**WHAT IS BEING ASKED**. Answer with one number: the count of lines in the listing below that hold the word "label".

**MATERIAL SHOWN**.
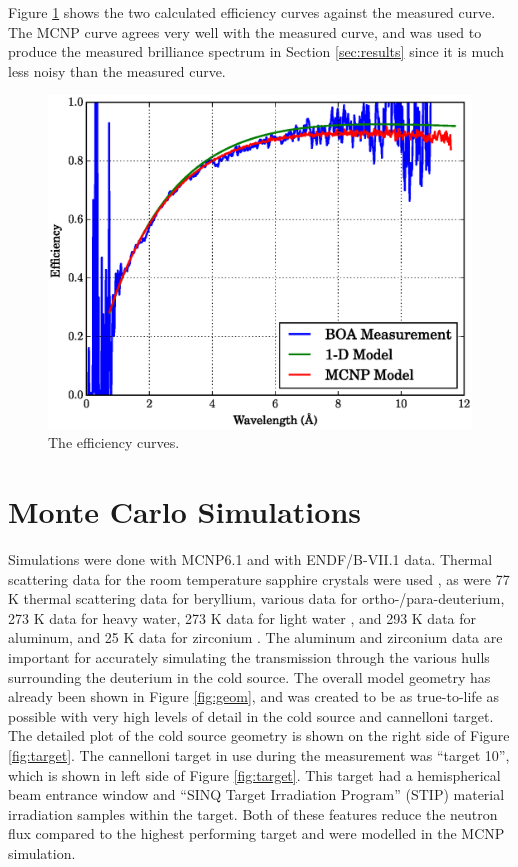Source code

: \documentclass[5p,12pt]{elsarticle}
\begin{document}
Figure \ref{fig:eff} shows the two calculated efficiency curves against the measured curve.  The MCNP curve agrees very well with the measured curve, and was used to produce the measured brilliance spectrum in Section \ref{sec:results} since it is much less noisy than the measured curve.

\begin{figure}[h!] 
  \centering
    \includegraphics[width=\columnwidth]{graphics/eff.eps}
     \caption{The efficiency curves. \label{fig:eff} }
\end{figure}


\section{Monte Carlo Simulations}
\label{sec:sim}

Simulations were done with MCNP6.1 and with ENDF/B-VII.1 data.  Thermal scattering data for the room temperature sapphire crystals were used \cite{sapp}, as were 77 K thermal scattering data for beryllium, various data for ortho-/para-deuterium, 273 K data for heavy water, 273 K data for light water \cite{mcnp6}, and 293 K data for aluminum, and 25 K data for zirconium \cite{IKE}.  The aluminum and zirconium data are important for accurately simulating the transmission through the various hulls surrounding the deuterium in the cold source.  The overall model geometry has already been shown in Figure \ref{fig:geom}, and was created to be as true-to-life as possible with very high levels of detail in the cold source and cannelloni target.  The detailed plot of the cold source geometry is shown on the right side of Figure \ref{fig:target}.  The cannelloni target in use during the measurement was ``target 10'', which is shown in left side of Figure \ref{fig:target}. This target had a hemispherical beam entrance window and ``SINQ Target Irradiation Program'' (STIP) material irradiation samples within the target.  Both of these features reduce the neutron flux compared to the highest performing target and were modelled in the MCNP simulation.
\end{document}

**FINISHED TASK**. 2